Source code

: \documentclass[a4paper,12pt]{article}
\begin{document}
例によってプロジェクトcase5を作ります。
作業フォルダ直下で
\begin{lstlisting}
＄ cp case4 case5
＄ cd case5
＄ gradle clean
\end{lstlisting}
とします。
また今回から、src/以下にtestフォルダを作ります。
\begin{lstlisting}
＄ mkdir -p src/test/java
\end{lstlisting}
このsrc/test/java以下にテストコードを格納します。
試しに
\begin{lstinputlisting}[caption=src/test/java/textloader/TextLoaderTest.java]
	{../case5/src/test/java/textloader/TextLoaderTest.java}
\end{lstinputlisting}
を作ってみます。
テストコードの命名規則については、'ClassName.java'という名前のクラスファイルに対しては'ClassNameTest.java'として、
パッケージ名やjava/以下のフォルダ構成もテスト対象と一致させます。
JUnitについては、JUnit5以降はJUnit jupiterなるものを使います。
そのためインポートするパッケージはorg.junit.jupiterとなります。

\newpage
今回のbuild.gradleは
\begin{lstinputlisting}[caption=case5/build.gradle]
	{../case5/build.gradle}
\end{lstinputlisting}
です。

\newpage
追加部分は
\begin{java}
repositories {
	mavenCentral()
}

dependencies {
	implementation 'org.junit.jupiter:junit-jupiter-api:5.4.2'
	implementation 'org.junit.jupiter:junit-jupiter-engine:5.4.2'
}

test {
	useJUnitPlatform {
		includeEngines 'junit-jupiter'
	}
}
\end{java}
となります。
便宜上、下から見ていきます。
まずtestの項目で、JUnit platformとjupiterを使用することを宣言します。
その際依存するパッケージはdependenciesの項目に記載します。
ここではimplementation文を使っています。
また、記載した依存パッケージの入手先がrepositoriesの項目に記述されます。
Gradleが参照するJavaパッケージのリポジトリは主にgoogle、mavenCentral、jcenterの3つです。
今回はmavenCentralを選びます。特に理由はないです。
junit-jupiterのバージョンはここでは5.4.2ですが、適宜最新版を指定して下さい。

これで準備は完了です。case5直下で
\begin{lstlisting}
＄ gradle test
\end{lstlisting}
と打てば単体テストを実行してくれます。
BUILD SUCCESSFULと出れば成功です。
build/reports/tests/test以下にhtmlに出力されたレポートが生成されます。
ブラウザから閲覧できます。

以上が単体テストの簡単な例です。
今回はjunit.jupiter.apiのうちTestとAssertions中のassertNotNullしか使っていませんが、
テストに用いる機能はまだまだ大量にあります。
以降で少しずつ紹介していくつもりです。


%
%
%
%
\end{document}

===============

Please give the number of lines in the entries that contain the word "begin", and nothing besides it.

7